A Chevron and Shell gas station post the same prices for gasoline, Dec. 12, 2022, in Miami, Florida.
A Chevron and Shell gas station post the same prices for gasoline, Dec. 12, 2022, in Miami, Florida.

The increase in U.S. consumer prices eased again in November, rising at their slowest pace since last December, the Labor Department reported Tuesday.

The consumer price index climbed 7.1% in November from a year ago, down sharply from the 7.7% figure recorded in October and continuing a trend of slower-paced inflation since the 9.1% peak in June.

While gasoline prices at service station pumps have dropped markedly in recent months, food prices remain much higher than normal in the world’s biggest economy. But overall, the inflation rate has dropped from the four-decade high in mid-2022, while remaining well above the 2.1% average rate in the three years before the coronavirus pandemic significantly affected the American economy starting in March 2020.
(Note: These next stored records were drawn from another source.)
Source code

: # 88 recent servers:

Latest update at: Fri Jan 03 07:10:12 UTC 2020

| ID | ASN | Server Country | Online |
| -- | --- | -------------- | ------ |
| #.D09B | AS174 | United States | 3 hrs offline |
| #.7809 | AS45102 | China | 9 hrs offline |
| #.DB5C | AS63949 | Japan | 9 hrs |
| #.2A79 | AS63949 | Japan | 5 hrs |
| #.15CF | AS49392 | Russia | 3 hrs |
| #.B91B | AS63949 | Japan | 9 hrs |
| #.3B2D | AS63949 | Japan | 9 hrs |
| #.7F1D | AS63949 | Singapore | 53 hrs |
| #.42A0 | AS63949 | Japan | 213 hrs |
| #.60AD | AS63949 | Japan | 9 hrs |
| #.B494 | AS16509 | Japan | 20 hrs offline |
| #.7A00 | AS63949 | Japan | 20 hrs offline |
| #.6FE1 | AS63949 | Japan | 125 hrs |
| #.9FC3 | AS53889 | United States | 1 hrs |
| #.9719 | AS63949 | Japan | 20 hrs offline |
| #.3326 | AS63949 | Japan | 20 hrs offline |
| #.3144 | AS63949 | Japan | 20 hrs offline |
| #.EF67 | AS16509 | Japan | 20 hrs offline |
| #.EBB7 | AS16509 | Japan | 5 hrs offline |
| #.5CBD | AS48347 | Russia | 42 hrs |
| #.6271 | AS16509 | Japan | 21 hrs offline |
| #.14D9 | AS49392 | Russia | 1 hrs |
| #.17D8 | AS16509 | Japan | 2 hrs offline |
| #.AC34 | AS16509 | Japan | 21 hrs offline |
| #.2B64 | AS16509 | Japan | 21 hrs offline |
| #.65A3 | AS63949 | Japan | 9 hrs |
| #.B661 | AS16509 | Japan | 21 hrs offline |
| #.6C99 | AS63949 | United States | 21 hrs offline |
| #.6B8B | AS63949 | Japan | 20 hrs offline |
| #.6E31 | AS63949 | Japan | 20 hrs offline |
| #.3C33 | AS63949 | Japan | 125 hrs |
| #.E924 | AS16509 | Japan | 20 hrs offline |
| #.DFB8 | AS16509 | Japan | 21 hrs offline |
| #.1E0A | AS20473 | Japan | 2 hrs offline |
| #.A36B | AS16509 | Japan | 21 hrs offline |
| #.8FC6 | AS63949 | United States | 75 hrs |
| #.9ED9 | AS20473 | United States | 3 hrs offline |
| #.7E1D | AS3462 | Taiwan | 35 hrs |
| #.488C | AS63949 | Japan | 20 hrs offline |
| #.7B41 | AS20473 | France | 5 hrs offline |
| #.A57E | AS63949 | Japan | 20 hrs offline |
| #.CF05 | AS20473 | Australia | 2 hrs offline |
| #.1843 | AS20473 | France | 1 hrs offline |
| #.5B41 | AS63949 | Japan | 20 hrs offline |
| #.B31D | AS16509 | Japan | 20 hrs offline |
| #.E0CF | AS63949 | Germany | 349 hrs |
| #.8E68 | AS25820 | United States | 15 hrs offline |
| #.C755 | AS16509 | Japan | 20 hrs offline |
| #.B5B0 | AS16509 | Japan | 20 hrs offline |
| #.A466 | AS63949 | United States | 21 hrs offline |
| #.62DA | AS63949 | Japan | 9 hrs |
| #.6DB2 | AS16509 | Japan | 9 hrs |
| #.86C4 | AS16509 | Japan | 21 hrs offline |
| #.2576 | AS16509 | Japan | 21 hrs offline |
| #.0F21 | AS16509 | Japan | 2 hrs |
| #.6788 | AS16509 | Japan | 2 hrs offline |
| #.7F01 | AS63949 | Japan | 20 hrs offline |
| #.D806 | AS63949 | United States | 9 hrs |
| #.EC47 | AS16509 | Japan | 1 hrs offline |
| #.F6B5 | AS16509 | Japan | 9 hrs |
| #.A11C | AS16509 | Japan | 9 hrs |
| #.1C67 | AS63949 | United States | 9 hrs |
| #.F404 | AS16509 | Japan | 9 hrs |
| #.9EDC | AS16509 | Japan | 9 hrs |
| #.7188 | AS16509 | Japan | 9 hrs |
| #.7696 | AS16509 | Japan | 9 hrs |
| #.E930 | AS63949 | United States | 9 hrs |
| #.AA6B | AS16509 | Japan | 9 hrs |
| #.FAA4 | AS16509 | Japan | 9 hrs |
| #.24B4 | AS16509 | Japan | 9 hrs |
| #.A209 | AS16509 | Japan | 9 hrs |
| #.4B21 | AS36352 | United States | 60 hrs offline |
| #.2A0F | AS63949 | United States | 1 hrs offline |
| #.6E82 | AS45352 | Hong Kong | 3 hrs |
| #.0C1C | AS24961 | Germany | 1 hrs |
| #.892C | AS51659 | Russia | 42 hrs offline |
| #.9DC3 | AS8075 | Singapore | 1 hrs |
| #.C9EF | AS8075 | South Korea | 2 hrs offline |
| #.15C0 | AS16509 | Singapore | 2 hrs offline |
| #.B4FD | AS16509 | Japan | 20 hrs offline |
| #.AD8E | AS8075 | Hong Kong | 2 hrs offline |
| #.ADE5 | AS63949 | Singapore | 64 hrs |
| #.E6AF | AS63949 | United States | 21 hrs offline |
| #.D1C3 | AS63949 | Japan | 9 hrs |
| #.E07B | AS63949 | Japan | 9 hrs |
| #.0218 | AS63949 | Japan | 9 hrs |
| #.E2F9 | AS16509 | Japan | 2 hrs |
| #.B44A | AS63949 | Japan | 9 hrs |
On a month-to-month basis, consumer prices also eased, increasing a tenth of a percentage point in November over October, down from the 0.3% figure in October and 0.6% increases in both August and September.

Gasoline, utility, medical care and used-car prices all fell in November.

The latest consumer price report likely leaves policymakers at the country’s central bank, the Federal Reserve, on track Wednesday to increase its benchmark interest rate by a half percentage point, after it had imposed 0.75% increases at four straight meetings to curb the rampant inflation rate.

The benchmark rate was near zero earlier this year, and now with Wednesday’s expected increase, would reach 4.25 to 4.5%.

The benchmark rate ripples throughout the U.S. economy, pushing borrowing costs higher for businesses buying supplies and raw products and for consumers getting loans to buy cars, furniture and other consumer goods.

U.S. President Joe Biden took note of the slowing pace of inflation and said he hopes prices will be back to normal by the end of next year.

"I want to be clear, it's going to take time to get inflation back to normal levels,” he said at the White House. “As we make the transition to a more stable growth, we could see setbacks along the way, as well. We shouldn't take anything for granted."

Biden said his goal was to get price increases under control without stunting economic growth. Even with millions of families struggling to make ends meet, the U.S. continues to add hundreds of thousands of new jobs to corporate payrolls every month, and the U.S. jobless rate remains near a five-decade low.